ドレスのデザインは多種多様なカスタムによって調整することが出来、スーパーヒロインの数だけ彼女らのアイデンティティを表象したドレスが存在している。ただしそれはゲームを彩るファッション要素の一部に過ぎず、基本的にデザインそのものがFHSのゲーム性に影響を与えることはない。
そんなルールの例外となるのがプレミアムレアドレスの存在だ。プレミアムレアドレスはスーパーヒロインが身に纏うドレスの中でも最上位のレアリティを持つドレスであり、それを身に纏う資格を持つプレイヤーは「プレミアム・ランカー」と呼ばれ、上位プレイヤーとしての地位をそのドレスを以て証明することになる。
プレミアム・ランカーは、他の一般プレイヤーより遥かに高い実力を持ち、身に纏うドレスによってその強さを他プレイヤーに周知される。

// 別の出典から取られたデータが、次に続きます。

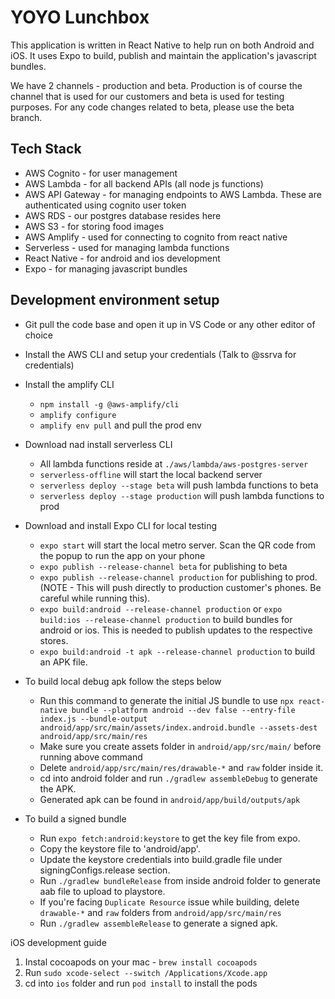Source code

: # YOYO Lunchbox
This application is written in React Native to help run on both Android and iOS. It uses Expo to build,
publish and maintain the application's javascript bundles.

We have 2 channels - production and beta. Production is of course the channel that is used for our customers
and beta is used for testing purposes. For any code changes related to beta, please use the beta branch.

## Tech Stack
- AWS Cognito - for user management
- AWS Lambda - for all backend APIs (all node js functions)
- AWS API Gateway - for managing endpoints to AWS Lambda. These are authenticated using cognito user token
- AWS RDS - our postgres database resides here
- AWS S3 - for storing food images
- AWS Amplify - used for connecting to cognito from react native
- Serverless - used for managing lambda functions
- React Native - for android and ios development
- Expo - for managing javascript bundles

## Development environment setup
- Git pull the code base and open it up in VS Code or any other editor of choice
- Install the AWS CLI and setup your credentials (Talk to @ssrva for credentials)
- Install the amplify CLI
    - `npm install -g @aws-amplify/cli`
    - `amplify configure`
    - `amplify env pull` and pull the prod env
- Download nad install serverless CLI
    - All lambda functions reside at `./aws/lambda/aws-postgres-server`
    - `serverless-offline` will start the local backend server
    - `serverless deploy --stage beta` will push lambda functions to beta
    - `serverless deploy --stage production` will push lambda functions to prod
- Download and install Expo CLI for local testing
    - `expo start` will start the local metro server. Scan the QR code from the popup to run the app on your phone
    - `expo publish --release-channel beta` for publishing to beta
    - `expo publish --release-channel production` for publishing to prod. (NOTE - This will push directly to production customer's phones. Be careful while running this).
    - `expo build:android --release-channel production` or `expo build:ios --release-channel production` to build bundles for android or ios. This is needed to publish updates to the respective stores.
    - `expo build:android -t apk --release-channel production` to build an APK file.

- To build local debug apk follow the steps below
    - Run this command to generate the initial JS bundle to use `npx react-native bundle --platform android --dev false --entry-file index.js --bundle-output android/app/src/main/assets/index.android.bundle --assets-dest android/app/src/main/res`
    - Make sure you create assets folder in `android/app/src/main/` before running above command
    - Delete `android/app/src/main/res/drawable-*` and `raw` folder inside it.
    - cd into android folder and run `./gradlew assembleDebug` to generate the APK.
    - Generated apk can be found in `android/app/build/outputs/apk`

- To build a signed bundle
    - Run `expo fetch:android:keystore` to get the key file from expo.
    - Copy the keystore file to 'android/app'.
    - Update the keystore credentials into build.gradle file under signingConfigs.release section.
    - Run `./gradlew bundleRelease` from inside android folder to generate aab file to upload to playstore.
    - If you're facing `Duplicate Resource` issue while building, delete `drawable-*` and `raw` folders from `android/app/src/main/res`
    - Run `./gradlew assembleRelease` to generate a signed apk.

iOS development guide

1. Instal cocoapods on your mac - `brew install cocoapods`
2. Run `sudo xcode-select --switch /Applications/Xcode.app`
3. cd into `ios` folder and run `pod install` to install the pods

なので積極的な戦闘による勝利よりも敗北の回避が重要となる今回のバトルロイヤル・ルールにおいては、プレミアムレアドレスを着たプレイヤーとの交戦はなるべく避けるのが定石だった。
――頭の固いヨヒラなら、そういう縮こまったプレイングに拘るんだろうけどな。
「プレミアム持ちがお高く止まってんじゃねぇぞ……! 引き摺り落としてやる!」
しかしソレイユはその定石を敢えて崩した。
パートナーであるヨヒラが口を挟むより先に、ソレイユは飛び出し、吹き抜けの二階からこちらを見下ろすプレミアム・ランカーを射程に収める。
ソレイユがその手に握るのは、拾弐番型短機式輝石杖『エレメール』――着陸直後に拾った即席の武器ではあるものの、最序盤の戦闘に用いるには悪くない、上々の戦闘力が保証されていた。
「随分と気取ったドレス名だなぁ!」
射撃開始。しかし放った輝石弾がジャスミンに命中することはない。ジャスミンは高所の利を活かして一歩後ろに引くだけで死角に隠れることが出来、ソレイユからの射線を切ることができた。
「こっちからも射線が通らない! ソレイユ、あんた何やってるの!」
背後から聞こえるヨヒラの声。全くいつもうるせーな――ここはあたしに任せておけっての。
相手は格上のプレミアム・ランカー。しかも地の利は相手にある。それでもソレイユの突進は無謀ではなく、そこには確かな勝算があった。
先程の射撃は牽制に過ぎない。ジャスミンが姿を隠している間に、ソレイユは素早く走り込んだ。
「ふぇぇ?!」
ソレイユが目をつけたのは、先程から妙ちきりんなことを口にしていた少女――おそらくFHS初心者――だった。ソレイユは少女の陰に隠れ、少女の身体を使ってジャスミンからの射線を切る遮蔽としたのだ。敵の後ろに隠れるだなんて、通常の戦法ではあり得ない。撃たれて終わりだ。しかし少女は
「黙ってそこに突っ立ってろ!」
「は、はいぃ」
ソレイユが一喝すると、少女は背筋をぴしっと伸ばして、その場に直立してくれた。ソレイユの勝算は、プレミアム・ランカーとデュオを組んだ相手が全くの初心者であること。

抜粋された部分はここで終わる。